First combined solution

[0054] Referring to FIG. 1, the process further comprises combining an amount of xylose-containing solution 102 with an amount of extraction solution 104 to provide first combined solution 106, wherein the ratio of boronic acid to xylose in first combined solution 106 is at least 1:1 molar, respectively, preferably at least 1.5:1 and most preferably at least 2: 1. It is understood that one of ordinary skill would be capable of (i) determining the amount of xylose in xylose-containing solution 102 (if such amount is unknown) using methods such as high-pressure liquid chromatography (HPLC), (ii) preparing extraction solution 104 with a suitable amount of water-insoluble boronic acid and water-insoluble solvent, in accordance with the description provided herein, and (iii) determining the amount of such extraction solution 104 to be added to a particular amount of xylose- containing solution 102 so that the ratio of boronic acid to xylose in first combined solution 106 is at least 1:1 molar.

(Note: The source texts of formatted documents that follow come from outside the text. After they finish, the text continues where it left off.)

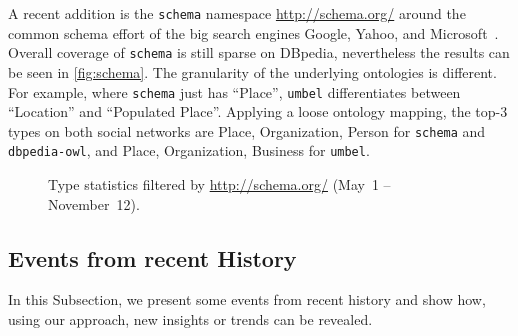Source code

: \documentclass{iosart2c}
\begin{document}
A recent addition is the \texttt{schema} namespace \url{http://schema.org/} around the common schema effort of the big search engines Google, Yahoo, and Microsoft~\cite{schemaorg}.
Overall coverage of \texttt{schema} is still sparse on DBpedia, nevertheless the results can be seen in \autoref{fig:schema}.
The granularity of the underlying ontologies is different.
For example, where \texttt{schema} just has ``Place'', \texttt{umbel} differentiates between ``Location'' and ``Populated Place''.
Applying a loose ontology mapping, the top-3 types on both social networks are Place, Organization, Person for \texttt{schema} and \texttt{dbpedia-owl}, and Place, Organization, Business for \texttt{umbel}.

\begin{figure}
  \centering
    \qquad
\caption{Type statistics filtered by \url{http://schema.org/} (May~1 -- November~12).}
\label{fig:schema}
\end{figure}

\subsection{Events from recent History}
In this Subsection, we present some events from recent history and show how, using our approach, new insights or trends can be revealed.
\end{document}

[0055] When xylose-containing solution 102 is combined with extraction solution 104 to form first combined solution 106, at least a portion of the xylose from solution 102 comes into contact with at least a portion of organic boronic acid from solution 104. This contact allows the xylose to be converted to xylose monoboronate and subsequently xylose-diboronate ester, which has low solubility in water, so it has a greater affinity toward the water-insoluble solvent of solution 104 that is in solution 106. As more xylose is converted to xylose-diboronate esters, a non-aqueous phase of first combined solution 106 (eventually non-aqueous phase 110 once separated from solution 106) comprising (i) boronic acid and water-insoluble solvent from extraction solution 104 and (ii) xylose- diboronate esters begins to form. Correspondingly, an aqueous phase of first combined solution (eventually non-aqueous phase 110 once separated from solution 106) begins to form as well, where the aqueous phase has less xylose than xylose-containing solution 102. [0056] After an amount of time, which can be determined or selected by one of ordinary skill to achieve certain desired objectives, first combined solution 106 comprises aqueous phase 108 and a non-aqueous phase 110, said non-aqueous phase comprising at least a portion of the xylose from xylose-containing solution 102 as xylose-diboronate ester (BA2X). Preferably, non-aqueous phase 110 comprises at least 20 mol% of the xylose from xylose-containing solution 102 as xylose-diboronate ester, more preferably at least 50 mol%, including at least 70 mol% or at least 90 mol%.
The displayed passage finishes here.